### Given data
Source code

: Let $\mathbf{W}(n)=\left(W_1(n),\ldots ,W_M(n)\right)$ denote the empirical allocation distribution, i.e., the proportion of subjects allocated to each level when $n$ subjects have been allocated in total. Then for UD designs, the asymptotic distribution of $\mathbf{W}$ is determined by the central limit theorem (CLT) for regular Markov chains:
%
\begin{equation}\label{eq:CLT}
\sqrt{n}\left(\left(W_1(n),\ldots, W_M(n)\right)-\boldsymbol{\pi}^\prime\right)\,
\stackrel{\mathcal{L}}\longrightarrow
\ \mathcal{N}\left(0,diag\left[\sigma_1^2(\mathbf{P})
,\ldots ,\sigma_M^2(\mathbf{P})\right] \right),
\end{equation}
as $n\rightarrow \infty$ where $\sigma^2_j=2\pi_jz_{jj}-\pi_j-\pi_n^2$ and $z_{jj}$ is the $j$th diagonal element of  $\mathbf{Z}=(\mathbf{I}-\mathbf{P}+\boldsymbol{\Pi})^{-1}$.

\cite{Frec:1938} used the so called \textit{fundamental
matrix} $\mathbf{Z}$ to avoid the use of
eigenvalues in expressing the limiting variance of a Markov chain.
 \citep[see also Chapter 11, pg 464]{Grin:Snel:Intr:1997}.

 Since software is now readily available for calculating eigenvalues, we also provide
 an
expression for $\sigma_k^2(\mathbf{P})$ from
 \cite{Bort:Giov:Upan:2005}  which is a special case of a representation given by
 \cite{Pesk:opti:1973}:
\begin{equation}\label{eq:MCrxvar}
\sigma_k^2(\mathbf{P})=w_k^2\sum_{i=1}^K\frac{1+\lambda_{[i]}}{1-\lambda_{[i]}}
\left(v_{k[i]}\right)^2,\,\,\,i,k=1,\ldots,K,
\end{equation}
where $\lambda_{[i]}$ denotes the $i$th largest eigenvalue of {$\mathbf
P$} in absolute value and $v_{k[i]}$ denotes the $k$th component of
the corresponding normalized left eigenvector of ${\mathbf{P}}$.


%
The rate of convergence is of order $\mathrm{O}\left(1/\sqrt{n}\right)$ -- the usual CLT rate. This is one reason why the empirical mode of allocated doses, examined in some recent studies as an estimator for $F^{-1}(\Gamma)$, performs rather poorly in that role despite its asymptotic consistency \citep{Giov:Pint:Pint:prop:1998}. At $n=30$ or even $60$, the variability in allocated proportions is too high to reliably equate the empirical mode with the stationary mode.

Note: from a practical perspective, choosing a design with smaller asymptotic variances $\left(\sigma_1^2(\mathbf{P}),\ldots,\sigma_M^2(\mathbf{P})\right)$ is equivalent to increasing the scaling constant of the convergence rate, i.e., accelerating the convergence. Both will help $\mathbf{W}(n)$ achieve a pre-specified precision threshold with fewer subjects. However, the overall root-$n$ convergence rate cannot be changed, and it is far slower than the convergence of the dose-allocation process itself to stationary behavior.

### Problem statement
A copy of each line in the data above that holds the string "label" is needed.

### Exercise solution
\begin{equation}\label{eq:CLT}
\begin{equation}\label{eq:MCrxvar}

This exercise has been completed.